Proximal Extension of the Deltopectoral Approach:

  • To expose the brachial plexus and axillary artery, and to gain control of arterial bleeding from the axillary artery, extend the skin incision supero-medially, crossing the middle third of the clavicle.
  • Next, dissect the middle third of the clavicle subperiosteally and perform osteotomy of the bone, removing the middle third.

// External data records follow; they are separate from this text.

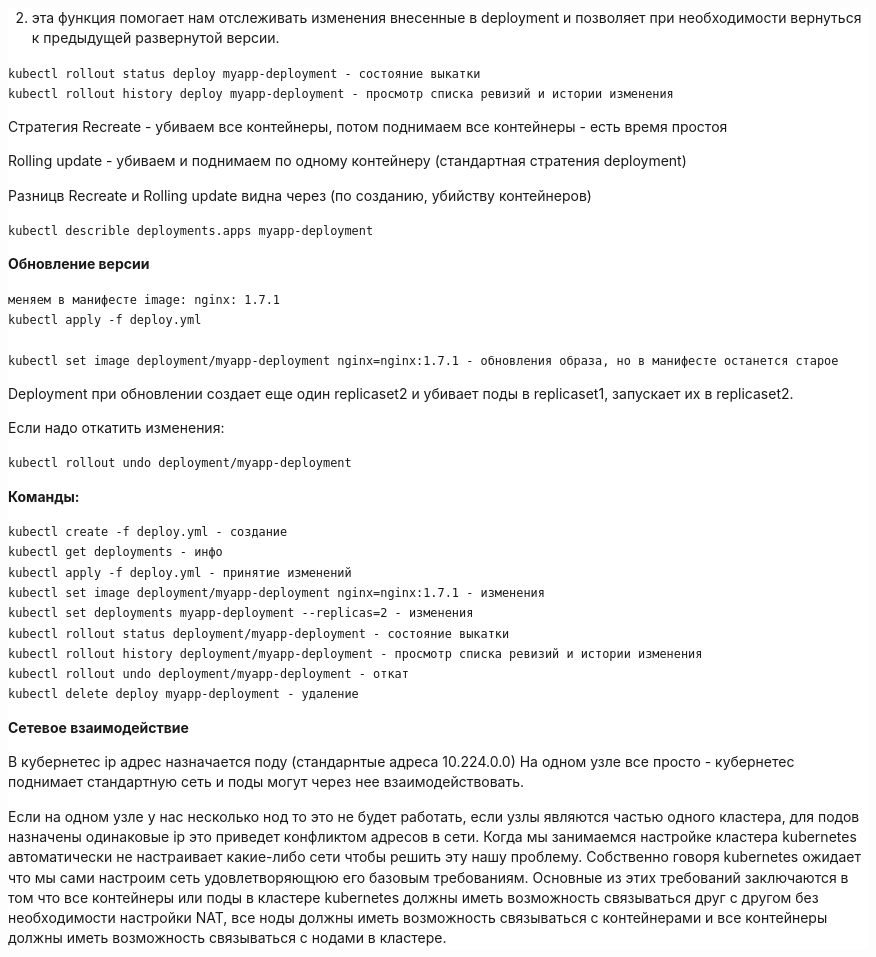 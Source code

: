 2. эта функция помогает нам отслеживать изменения внесенные в deployment и позволяет при необходимости вернуться к предыдущей развернутой версии.
```
kubectl rollout status deploy myapp-deployment - состояние выкатки
kubectl rollout history deploy myapp-deployment - просмотр списка ревизий и истории изменения
```
Стратегия Recreate - убиваем все контейнеры, потом поднимаем все контейнеры - есть время простоя

Rolling update - убиваем и поднимаем по одному контейнеру (стандартная стратения deployment)

Разницв Recreate и Rolling update видна через (по созданию, убийству контейнеров)
```
kubectl describle deployments.apps myapp-deployment
```

**Обновление версии**
```
меняем в манифесте image: nginx: 1.7.1
kubectl apply -f deploy.yml

kubectl set image deployment/myapp-deployment nginx=nginx:1.7.1 - обновления образа, но в манифесте останется старое
```
Deployment при обновлении создает еще один replicaset2 и убивает поды в replicaset1, запускает их в replicaset2.

Если надо откатить изменения:
```
kubectl rollout undo deployment/myapp-deployment
```
**Команды:**
```
kubectl create -f deploy.yml - создание
kubectl get deployments - инфо
kubectl apply -f deploy.yml - принятие изменений
kubectl set image deployment/myapp-deployment nginx=nginx:1.7.1 - изменения
kubectl set deployments myapp-deployment --replicas=2 - изменения
kubectl rollout status deployment/myapp-deployment - состояние выкатки
kubectl rollout history deployment/myapp-deployment - просмотр списка ревизий и истории изменения
kubectl rollout undo deployment/myapp-deployment - откат
kubectl delete deploy myapp-deployment - удаление
```
**Сетевое взаимодействие**

В кубернетес ip адрес назначается поду (стандарнтые адреса  10.224.0.0) На одном узле все просто - кубернетес поднимает стандартную сеть и поды могут через нее взаимодействовать.

Если на одном узле у нас несколько нод то это не будет работать, если узлы являются частью одного кластера, для подов назначены одинаковые ip это приведет конфликтом адресов в сети. Когда мы занимаемся настройке кластера kubernetes автоматически не настраивает какие-либо сети чтобы решить эту нашу проблему. Собственно говоря kubernetes ожидает что мы сами настроим сеть удовлетворяющюю его базовым требованиям. Основные из этих требований заключаются в том что все контейнеры или поды в кластере kubernetes должны иметь возможность связываться друг с другом без необходимости настройки NAT, все ноды должны иметь возможность связываться с контейнерами и все контейнеры должны иметь возможность связываться с нодами в кластере.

Cut the subclavius muscle, which runs transversely under the clavicle.
  • Retract the trapezius superiorly and the pectoralis major and pectoralis minor inferiorly to reveal the underlying axillary artery and the surrounding brachial plexus.
  •  Take care not to damage the musculocutaneous nerve, which is the most superficial nerve in the brachial plexus.

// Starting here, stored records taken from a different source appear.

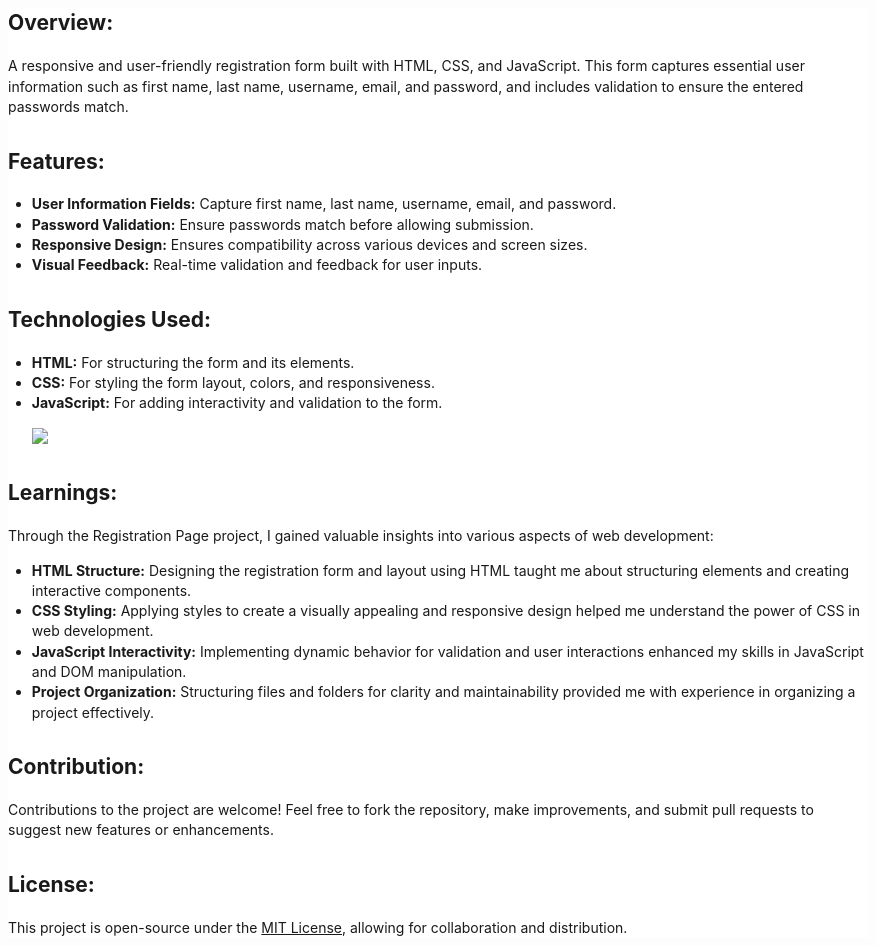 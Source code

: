 ## Overview:
A responsive and user-friendly registration form built with HTML, CSS, and JavaScript. This form captures essential user information such as first name, last name, username, email, and password, and includes validation to ensure the entered passwords match.

## Features:
- **User Information Fields:** Capture first name, last name, username, email, and password.
- **Password Validation:** Ensure passwords match before allowing submission.
- **Responsive Design:** Ensures compatibility across various devices and screen sizes.
- **Visual Feedback:** Real-time validation and feedback for user inputs.

## Technologies Used:
- **HTML:** For structuring the form and its elements.
- **CSS:** For styling the form layout, colors, and responsiveness.
- **JavaScript:** For adding interactivity and validation to the form.
  <pre>
  <img src="https://skillicons.dev/icons?i=html,css,js,git,github,vscode" /></pre>

## Learnings:
Through the Registration Page project, I gained valuable insights into various aspects of web development:

- **HTML Structure:** Designing the registration form and layout using HTML taught me about structuring elements and creating interactive components.
- **CSS Styling:** Applying styles to create a visually appealing and responsive design helped me understand the power of CSS in web development.
- **JavaScript Interactivity:** Implementing dynamic behavior for validation and user interactions enhanced my skills in JavaScript and DOM manipulation.
- **Project Organization:** Structuring files and folders for clarity and maintainability provided me with experience in organizing a project effectively.

## Contribution:
Contributions to the project are welcome! Feel free to fork the repository, make improvements, and submit pull requests to suggest new features or enhancements.

## License:
This project is open-source under the [MIT License](LICENSE), allowing for collaboration and distribution.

Distal Extension of the Deltopectoral Approach:

  • The Deltopectoral Approach can be extended into an anterolateral approach to the humerus.
  • Extend the skin incision down the deltopectoral groove, then curve it inferiorly, following the lateral border of the biceps.
  • Deep dissection consists of moving the biceps brachii medially to reveal the underlying brachialis, which then can be split along the line of its fibers to provide access to the humerus.

Dangers

These structures are at risk in Deltopectoral Approach:

1. Musculocutaneous nerve:

Musculocutaneous nerve renters medial side of biceps muscle 5-8 cm distal to coracoid (stay lateral), and can have neurapraxia if retraction is too vigorous

2. Cephalic vein:

  • Cephalic vein should be preserved if possible; if injured, can be ligated.
  • Helpful to be preserved as anatomical landmark in case of revision cases needing same approach

3. Axillary nerve:

  • Axillary nerve is at risk with release of subscapularis tendon (runs distal and medial to) or with incision of teres major tendon or latissimus dorsi tendon (runs proximal to).

4. Anterior circumflex humeral artery:

  • Anterior circumflex humeral artery runs anteriorly around the proximal humerus cephalad to pectoralis major tendon.

Closure

Depending on the procedure, the capsule and subscapularis are closed separately or together, special care should be taken to reattach the subscapularis to the proximal humerus because detachment can lead to a major iatrogenic problem The deltopectoral interval usually is not closed but is simply allowed to fall back into position. The cephalic vein should be preserved and protected.

References

  1. Deltopectoral Approach – AO Foundation
  2. Millers Review of Orthopaedics -7th Edition Book.
  3. SURGICAL EXPOSURES IN Orthopaedics, The Anatomic Approach. 4th Edition.